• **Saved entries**
+ + + + +

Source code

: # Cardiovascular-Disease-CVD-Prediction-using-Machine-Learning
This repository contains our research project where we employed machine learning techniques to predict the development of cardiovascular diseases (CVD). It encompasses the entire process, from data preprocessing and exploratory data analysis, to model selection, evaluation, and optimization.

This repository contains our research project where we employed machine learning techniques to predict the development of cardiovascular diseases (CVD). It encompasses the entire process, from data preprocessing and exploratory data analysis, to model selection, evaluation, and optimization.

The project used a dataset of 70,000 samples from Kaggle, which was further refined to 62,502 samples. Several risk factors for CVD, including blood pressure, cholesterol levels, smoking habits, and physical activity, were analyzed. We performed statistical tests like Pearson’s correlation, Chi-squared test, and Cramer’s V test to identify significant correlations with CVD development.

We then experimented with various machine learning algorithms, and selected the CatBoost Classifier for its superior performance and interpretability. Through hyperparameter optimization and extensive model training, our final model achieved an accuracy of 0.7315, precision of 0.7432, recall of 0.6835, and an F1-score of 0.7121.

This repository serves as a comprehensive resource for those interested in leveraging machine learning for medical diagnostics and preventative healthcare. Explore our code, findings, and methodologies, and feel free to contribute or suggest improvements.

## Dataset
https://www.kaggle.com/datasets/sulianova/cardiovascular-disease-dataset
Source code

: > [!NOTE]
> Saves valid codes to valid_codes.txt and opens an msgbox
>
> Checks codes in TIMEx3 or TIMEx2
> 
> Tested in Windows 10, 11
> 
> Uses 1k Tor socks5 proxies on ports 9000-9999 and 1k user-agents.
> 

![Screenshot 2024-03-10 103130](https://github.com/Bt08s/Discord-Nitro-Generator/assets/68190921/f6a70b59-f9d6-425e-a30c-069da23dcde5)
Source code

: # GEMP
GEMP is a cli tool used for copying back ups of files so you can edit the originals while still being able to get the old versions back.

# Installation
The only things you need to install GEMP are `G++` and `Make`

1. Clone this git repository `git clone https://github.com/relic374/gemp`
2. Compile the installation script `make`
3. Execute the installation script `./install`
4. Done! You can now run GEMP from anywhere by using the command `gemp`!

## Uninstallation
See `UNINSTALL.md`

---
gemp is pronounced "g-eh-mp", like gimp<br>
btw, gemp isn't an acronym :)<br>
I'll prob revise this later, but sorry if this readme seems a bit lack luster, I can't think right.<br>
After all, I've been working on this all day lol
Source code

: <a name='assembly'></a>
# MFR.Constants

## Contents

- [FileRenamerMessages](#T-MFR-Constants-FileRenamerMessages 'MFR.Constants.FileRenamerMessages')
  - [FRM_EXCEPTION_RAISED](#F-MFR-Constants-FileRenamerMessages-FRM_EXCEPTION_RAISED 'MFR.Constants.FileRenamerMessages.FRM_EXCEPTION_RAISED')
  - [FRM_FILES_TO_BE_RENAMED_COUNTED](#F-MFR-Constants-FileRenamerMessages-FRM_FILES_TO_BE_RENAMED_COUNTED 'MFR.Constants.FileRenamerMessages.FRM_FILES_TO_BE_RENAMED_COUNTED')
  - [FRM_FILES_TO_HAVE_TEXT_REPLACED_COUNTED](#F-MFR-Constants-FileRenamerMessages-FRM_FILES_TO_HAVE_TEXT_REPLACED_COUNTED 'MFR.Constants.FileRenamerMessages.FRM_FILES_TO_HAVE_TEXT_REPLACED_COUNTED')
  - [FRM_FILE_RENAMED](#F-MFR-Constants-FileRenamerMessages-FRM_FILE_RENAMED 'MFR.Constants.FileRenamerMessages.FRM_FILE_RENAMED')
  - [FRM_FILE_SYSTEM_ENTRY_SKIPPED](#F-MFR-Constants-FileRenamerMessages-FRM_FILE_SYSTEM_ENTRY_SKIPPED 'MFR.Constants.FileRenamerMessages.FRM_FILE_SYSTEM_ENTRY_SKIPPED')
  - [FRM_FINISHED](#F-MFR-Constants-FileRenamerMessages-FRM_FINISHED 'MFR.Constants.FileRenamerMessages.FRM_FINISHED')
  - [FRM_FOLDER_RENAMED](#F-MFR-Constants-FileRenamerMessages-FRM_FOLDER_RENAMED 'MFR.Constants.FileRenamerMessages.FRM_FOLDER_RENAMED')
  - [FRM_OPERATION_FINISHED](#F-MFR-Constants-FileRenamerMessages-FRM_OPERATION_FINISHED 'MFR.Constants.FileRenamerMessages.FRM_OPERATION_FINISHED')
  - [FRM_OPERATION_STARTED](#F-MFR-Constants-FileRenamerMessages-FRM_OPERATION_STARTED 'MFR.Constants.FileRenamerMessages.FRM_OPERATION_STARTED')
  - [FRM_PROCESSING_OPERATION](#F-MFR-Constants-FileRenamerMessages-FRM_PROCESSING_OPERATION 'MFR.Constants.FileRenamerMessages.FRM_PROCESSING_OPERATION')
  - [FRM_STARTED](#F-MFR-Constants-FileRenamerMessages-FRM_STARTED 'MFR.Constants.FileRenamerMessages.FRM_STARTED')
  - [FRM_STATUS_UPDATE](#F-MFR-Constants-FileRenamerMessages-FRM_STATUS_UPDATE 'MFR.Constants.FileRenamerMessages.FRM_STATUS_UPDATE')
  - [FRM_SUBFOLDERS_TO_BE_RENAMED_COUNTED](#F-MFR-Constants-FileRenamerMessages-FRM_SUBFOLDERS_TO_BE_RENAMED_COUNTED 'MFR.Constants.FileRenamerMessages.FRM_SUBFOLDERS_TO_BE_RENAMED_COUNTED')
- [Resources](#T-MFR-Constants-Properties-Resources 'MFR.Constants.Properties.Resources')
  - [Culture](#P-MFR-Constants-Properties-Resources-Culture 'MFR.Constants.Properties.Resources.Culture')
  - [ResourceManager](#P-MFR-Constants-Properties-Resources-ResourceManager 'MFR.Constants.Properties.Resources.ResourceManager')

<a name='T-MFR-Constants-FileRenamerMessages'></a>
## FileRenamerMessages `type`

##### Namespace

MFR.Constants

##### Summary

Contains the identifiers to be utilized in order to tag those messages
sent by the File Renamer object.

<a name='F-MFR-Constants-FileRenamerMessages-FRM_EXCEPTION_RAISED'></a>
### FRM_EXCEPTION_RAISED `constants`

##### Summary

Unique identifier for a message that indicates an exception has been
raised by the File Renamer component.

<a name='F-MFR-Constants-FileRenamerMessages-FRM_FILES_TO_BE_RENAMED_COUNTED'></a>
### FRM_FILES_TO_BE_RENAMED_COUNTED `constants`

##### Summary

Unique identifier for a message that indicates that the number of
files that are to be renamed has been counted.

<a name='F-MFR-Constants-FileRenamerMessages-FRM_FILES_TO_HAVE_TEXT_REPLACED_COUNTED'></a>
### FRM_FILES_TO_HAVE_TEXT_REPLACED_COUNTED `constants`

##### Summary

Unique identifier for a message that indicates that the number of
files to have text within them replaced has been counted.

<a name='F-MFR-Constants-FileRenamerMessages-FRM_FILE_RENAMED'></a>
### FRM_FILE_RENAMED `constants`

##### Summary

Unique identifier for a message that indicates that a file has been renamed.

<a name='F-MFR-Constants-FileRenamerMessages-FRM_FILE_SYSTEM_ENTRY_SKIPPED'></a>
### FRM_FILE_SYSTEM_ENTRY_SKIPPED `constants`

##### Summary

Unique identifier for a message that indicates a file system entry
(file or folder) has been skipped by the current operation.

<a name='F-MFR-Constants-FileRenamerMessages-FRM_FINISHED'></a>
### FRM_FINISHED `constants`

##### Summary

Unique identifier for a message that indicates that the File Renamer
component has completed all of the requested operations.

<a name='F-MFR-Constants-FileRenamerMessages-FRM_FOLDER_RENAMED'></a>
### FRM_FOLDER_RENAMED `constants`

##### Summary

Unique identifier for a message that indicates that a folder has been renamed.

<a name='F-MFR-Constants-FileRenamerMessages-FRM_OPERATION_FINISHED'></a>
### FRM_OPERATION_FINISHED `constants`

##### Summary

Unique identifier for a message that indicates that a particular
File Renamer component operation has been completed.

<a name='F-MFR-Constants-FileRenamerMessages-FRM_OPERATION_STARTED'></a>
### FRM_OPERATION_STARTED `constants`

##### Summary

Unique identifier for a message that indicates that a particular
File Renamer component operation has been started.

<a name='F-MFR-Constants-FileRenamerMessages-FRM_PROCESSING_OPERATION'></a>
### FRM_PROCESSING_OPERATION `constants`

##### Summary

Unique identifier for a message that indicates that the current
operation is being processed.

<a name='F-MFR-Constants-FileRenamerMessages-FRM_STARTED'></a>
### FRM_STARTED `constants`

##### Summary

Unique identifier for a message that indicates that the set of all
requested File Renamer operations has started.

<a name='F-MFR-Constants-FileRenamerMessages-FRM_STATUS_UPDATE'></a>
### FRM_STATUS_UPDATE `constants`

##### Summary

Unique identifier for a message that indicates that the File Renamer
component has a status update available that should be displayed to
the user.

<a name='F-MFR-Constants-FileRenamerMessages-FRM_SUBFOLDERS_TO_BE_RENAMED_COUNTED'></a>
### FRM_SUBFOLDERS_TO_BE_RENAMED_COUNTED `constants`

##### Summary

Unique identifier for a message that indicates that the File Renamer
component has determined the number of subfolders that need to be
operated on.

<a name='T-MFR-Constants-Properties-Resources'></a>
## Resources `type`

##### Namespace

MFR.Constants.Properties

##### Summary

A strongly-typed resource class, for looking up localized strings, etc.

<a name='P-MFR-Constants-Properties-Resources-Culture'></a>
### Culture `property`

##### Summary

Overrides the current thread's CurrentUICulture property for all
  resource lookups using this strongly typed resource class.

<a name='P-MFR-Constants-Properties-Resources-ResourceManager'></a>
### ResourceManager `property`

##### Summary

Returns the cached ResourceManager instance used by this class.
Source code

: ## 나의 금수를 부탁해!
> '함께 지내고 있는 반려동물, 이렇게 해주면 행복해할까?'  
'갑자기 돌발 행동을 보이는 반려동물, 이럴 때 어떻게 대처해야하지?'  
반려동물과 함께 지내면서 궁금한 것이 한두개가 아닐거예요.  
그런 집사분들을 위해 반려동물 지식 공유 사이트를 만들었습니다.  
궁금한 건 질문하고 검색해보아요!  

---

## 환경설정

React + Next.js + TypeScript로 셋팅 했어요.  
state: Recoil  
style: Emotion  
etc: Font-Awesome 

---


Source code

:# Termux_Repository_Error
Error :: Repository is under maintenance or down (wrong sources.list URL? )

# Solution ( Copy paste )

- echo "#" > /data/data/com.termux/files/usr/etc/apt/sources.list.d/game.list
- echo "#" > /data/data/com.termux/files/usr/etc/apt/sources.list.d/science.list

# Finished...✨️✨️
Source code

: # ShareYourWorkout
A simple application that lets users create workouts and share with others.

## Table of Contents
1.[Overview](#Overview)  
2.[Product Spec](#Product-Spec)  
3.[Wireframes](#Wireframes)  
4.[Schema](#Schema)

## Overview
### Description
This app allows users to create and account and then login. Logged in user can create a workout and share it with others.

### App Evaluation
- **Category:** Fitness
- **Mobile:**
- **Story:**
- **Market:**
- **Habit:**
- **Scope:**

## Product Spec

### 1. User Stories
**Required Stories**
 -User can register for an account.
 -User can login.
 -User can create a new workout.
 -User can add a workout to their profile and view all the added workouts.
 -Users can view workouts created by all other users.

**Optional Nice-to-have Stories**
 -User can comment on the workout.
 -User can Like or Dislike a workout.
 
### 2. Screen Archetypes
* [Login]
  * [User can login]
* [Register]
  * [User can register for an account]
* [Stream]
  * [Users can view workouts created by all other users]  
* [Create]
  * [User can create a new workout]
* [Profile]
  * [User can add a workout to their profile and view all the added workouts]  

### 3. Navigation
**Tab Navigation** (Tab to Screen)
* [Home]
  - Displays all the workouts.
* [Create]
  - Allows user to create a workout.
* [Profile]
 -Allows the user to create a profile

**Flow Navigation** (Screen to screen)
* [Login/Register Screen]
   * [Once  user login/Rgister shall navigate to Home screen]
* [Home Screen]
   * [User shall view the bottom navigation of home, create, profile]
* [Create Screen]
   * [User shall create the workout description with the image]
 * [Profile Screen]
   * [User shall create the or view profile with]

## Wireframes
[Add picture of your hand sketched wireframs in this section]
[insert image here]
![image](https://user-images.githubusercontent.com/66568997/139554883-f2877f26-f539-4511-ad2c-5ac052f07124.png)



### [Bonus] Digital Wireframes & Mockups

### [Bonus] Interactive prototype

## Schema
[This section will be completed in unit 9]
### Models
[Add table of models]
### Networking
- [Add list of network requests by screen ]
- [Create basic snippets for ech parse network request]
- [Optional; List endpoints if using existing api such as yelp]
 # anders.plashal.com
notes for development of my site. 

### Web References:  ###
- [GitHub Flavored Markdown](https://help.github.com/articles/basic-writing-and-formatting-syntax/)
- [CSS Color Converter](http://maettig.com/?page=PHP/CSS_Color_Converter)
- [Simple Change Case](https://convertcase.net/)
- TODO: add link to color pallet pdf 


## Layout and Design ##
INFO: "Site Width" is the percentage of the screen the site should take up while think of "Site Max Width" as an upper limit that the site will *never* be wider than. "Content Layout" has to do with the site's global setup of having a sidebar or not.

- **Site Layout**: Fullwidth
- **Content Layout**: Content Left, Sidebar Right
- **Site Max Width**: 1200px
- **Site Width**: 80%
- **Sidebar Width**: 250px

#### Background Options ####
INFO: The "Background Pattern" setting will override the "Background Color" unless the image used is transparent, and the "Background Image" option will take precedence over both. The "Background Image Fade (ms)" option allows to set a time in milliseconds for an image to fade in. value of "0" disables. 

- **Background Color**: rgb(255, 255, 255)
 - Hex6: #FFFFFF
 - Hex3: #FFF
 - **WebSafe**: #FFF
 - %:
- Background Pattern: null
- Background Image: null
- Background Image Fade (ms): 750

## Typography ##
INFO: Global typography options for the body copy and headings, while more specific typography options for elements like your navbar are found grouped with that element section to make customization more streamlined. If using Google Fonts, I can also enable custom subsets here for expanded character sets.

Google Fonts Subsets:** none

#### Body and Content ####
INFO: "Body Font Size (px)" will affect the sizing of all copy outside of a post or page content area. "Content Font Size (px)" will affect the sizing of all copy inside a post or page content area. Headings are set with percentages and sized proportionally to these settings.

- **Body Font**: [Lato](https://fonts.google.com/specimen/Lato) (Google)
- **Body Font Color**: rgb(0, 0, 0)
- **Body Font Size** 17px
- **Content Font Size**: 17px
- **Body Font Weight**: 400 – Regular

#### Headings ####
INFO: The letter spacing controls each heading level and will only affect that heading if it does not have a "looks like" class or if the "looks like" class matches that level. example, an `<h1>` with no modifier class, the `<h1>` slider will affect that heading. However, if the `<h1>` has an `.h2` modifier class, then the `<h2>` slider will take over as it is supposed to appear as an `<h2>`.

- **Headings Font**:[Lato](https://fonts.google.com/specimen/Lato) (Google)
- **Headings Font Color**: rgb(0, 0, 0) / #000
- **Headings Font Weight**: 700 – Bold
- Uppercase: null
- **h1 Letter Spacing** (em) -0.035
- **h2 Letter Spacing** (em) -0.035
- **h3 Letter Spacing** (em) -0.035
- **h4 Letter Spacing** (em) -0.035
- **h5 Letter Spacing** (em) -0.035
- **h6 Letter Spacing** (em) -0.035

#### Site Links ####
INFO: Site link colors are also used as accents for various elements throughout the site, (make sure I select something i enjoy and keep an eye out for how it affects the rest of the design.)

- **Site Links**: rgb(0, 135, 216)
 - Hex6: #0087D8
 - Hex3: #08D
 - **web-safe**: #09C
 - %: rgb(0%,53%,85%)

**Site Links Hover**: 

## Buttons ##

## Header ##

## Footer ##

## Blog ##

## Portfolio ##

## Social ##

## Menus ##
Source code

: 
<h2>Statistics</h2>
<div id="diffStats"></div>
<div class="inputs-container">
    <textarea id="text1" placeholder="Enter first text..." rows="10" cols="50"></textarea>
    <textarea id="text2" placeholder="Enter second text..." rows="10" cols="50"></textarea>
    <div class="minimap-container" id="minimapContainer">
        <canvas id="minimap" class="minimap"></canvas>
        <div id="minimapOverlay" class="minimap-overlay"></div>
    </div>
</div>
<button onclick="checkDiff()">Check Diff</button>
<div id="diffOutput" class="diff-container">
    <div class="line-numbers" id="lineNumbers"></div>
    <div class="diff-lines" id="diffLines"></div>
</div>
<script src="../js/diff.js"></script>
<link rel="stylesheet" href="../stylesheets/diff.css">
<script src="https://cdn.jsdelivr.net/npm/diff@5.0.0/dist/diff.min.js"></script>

+ + + + +

• **WHAT IS NEEDED**
Go through the records and count the lines that include the string "codes"; state that number alone.

• **SOLVED EXERCISE**
2